A clean way in WinUI 3 to show group headers visually in a GridView with a flat ItemsSource while keeping selection indexing clean is not directly built into the control. However, a recommended pattern involves these core ideas:
Use your flat ItemsSource but differentiate header items by a property or type.
Use a DataTemplateSelector to render header items visually distinct with non-selectable UI and partial span styles.
Make header items non-focusable and non-clickable by setting IsHitTestVisible=false.
Intercept selection and indexing logic events (like SelectionChanged or ItemClick) to filter out header items. You maintain a mapping from the GridView index to your underlying data index by skipping the header positions internally.
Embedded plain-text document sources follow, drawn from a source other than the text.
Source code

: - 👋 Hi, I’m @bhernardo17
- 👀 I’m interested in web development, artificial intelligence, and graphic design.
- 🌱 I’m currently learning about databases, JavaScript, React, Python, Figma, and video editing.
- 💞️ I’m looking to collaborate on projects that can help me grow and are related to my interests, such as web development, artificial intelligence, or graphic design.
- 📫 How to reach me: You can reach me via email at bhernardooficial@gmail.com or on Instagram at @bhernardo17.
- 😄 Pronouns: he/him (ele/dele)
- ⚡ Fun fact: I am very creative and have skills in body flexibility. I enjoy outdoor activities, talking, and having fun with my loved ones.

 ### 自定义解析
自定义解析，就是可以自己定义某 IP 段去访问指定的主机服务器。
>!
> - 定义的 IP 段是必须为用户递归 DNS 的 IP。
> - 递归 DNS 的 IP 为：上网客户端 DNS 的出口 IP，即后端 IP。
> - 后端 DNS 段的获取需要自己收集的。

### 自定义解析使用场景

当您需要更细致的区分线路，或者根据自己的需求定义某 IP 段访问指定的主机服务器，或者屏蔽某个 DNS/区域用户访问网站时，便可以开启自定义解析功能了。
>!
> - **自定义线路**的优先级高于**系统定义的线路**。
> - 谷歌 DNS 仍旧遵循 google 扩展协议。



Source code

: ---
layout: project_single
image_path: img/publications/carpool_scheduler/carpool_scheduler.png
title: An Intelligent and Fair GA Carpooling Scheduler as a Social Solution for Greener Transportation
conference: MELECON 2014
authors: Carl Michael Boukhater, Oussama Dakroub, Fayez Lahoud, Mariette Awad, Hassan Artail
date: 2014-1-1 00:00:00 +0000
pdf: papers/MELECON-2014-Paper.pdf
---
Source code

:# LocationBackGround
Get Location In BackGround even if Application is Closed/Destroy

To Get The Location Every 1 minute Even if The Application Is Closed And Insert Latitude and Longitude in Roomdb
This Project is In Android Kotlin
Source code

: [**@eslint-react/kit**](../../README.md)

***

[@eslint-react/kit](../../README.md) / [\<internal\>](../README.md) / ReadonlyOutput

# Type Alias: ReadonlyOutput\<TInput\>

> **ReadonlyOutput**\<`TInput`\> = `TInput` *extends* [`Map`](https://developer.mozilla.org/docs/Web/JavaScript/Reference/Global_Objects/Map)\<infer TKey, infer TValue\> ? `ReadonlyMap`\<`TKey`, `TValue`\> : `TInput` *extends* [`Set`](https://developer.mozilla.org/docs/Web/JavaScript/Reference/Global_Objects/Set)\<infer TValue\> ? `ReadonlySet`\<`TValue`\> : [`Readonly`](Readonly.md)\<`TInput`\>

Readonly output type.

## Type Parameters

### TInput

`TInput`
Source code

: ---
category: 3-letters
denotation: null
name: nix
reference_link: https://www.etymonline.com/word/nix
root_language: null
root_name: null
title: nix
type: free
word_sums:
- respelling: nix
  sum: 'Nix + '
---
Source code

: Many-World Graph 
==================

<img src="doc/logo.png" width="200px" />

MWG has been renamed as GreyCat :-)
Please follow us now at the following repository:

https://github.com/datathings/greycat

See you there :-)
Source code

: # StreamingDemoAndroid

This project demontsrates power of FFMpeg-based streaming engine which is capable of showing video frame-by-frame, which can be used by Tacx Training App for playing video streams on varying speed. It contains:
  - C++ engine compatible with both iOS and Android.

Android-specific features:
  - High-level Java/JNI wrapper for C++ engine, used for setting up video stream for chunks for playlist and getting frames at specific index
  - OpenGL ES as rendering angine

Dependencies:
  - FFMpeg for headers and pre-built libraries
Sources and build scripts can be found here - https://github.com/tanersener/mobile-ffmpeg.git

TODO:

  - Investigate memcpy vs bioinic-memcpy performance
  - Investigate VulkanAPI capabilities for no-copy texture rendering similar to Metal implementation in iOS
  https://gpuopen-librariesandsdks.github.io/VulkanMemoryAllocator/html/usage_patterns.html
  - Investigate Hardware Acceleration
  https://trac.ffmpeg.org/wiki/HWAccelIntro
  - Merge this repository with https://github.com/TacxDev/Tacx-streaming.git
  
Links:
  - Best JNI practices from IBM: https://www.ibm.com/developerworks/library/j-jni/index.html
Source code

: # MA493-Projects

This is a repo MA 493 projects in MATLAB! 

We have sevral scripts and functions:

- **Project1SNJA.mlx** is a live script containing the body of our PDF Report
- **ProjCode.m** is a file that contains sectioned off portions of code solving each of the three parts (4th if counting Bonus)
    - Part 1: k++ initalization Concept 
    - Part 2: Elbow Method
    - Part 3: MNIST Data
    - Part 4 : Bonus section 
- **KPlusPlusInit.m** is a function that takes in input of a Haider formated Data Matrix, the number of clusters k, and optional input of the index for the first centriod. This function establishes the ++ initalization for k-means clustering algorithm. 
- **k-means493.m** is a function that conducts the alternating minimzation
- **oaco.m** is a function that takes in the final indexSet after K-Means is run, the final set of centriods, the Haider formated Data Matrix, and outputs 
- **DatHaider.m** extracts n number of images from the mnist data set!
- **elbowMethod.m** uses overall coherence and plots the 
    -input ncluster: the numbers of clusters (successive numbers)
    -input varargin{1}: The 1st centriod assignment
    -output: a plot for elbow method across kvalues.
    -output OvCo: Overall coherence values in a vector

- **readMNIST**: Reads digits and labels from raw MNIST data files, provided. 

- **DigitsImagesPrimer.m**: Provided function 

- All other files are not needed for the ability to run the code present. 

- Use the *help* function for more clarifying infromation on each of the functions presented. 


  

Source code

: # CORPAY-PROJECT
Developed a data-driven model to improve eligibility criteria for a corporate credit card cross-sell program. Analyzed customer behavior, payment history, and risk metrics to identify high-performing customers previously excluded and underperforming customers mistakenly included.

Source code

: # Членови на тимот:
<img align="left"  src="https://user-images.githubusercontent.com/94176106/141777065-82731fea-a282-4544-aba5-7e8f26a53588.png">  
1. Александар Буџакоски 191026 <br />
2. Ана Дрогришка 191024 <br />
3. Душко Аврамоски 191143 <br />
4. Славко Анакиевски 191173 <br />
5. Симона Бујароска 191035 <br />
You can maintain a separate lookup (dictionary or list) in your ViewModel that maps displayed indices ignoring headers to true data indices, essentially creating a filtered index view. Use this mapping for all selection and manipulation logic so SelectedIndex maps correctly to your pure data items.
This approach avoids nested lists and CollectionViewSource, using a flat collection but requires manual mapping in code-behind or ViewModel when handling selection/indexing.
Additional tips:
Headers can be made visually distinct by using variable sized panels such as VariableSizedWrapGrid in the header DataTemplate to span the full width.
Using ContainerContentChanging to disable hit testing on headers is good but just stops interaction; index mapping still needs a manual approach.
You could override the GridView's SelectedIndex property indirectly by wrapping or intercepting selection events and converting them between flat and displayed indices.